Start of RECORDS TO PROCESS

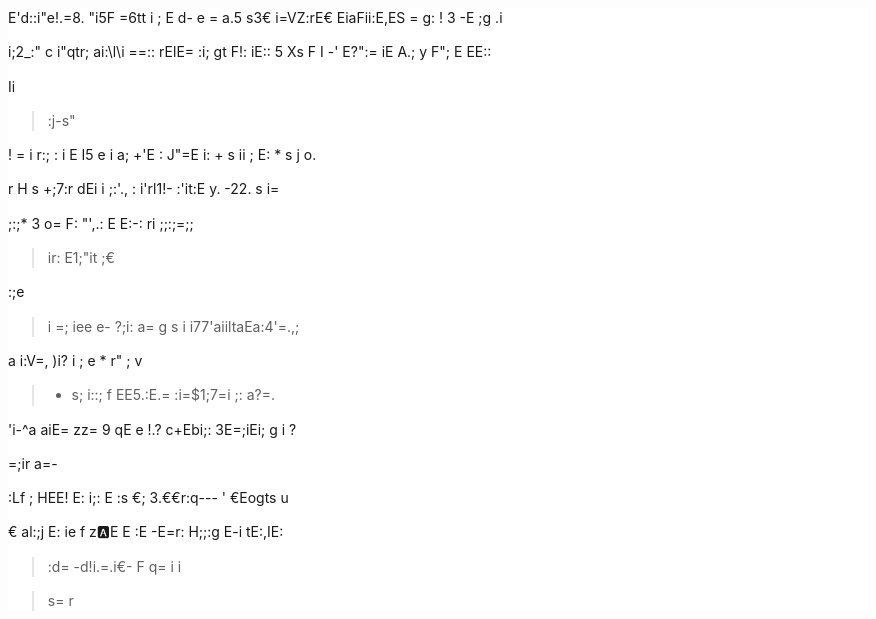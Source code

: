 E'd::i"e!.=8.       "i5F =6tt
i ; E d- e = a.5 s3€ i=VZ:rE€ EiaFii:E,ES = g:             ! 3 -E ;g
.i

i;2_:"    c i"qtr;     ai:\l\i
==:: rElE= :i; gt F!: iE:: 5 Xs F I -' E?":= iE
A.;               y F"; E EE::

Ii
> :j-s"

! = i r:; : i E I5 e i a; +'E : J"=E i: + s ii ; E: * s j
o.

r  H       s
+;7:r
dEi
i ;:'.,       : i'rl1!- :'it:E
y. -22. s i=

;:;*
3 o= F: "',.:       E
E:-:  ri
;;:;=;;

> ir:
E1;"it  ;€

:;e
> i
=;      iee e- ?;i: a= g s i i77'aiiltaEa:4'=.,;

a i:V=, )i? i ; e * r" ;
v

> - s; i::;
f EE5.:E.=        :i=$1;7=i ;:                                a?=.

'i-^a aiE= zz=
9 qE e !.? c+Ebi;:                                          3E=;iEi; g i
?

=;ir    a=-

:Lf
; HEE! E:        i;:      E :s €;
3.€€r:q--- ' €Eogts
u

€ al:;j E: ie f z:a:E E :E
-E=r:         H;;:g     E-i tE:,IE:
> :d=
-d!i.=.i€-
F q=
i i

> s=
r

End of RECORDS TO PROCESS

YOUR GOAL:
What is needed here is an exact transcript of the data above, pictures excluded.

TASK SOLUTION:
Source code

: E'd::i"e!.=8.       "i5F =6tt
i ; E d- e = a.5 s3€ i=VZ:rE€ EiaFii:E,ES = g:             ! 3 -E ;g
.i

i;2_:"    c i"qtr;     ai:\l\i
==:: rElE= :i; gt F!: iE:: 5 Xs F I -' E?":= iE
A.;               y F"; E EE::

Ii
> :j-s"

! = i r:; : i E I5 e i a; +'E : J"=E i: + s ii ; E: * s j
o.

r  H       s
+;7:r
dEi
i ;:'.,       : i'rl1!- :'it:E
y. -22. s i=

;:;*
3 o= F: "',.:       E
E:-:  ri
;;:;=;;

> ir:
E1;"it  ;€

:;e
> i
=;      iee e- ?;i: a= g s i i77'aiiltaEa:4'=.,;

a i:V=, )i? i ; e * r" ;
v

> - s; i::;
f EE5.:E.=        :i=$1;7=i ;:                                a?=.

'i-^a aiE= zz=
9 qE e !.? c+Ebi;:                                          3E=;iEi; g i
?

=;ir    a=-

:Lf
; HEE! E:        i;:      E :s €;
3.€€r:q--- ' €Eogts
u

€ al:;j E: ie f z:a:E E :E
-E=r:         H;;:g     E-i tE:,IE:
> :d=
-d!i.=.i€-
F q=
i i

> s=
r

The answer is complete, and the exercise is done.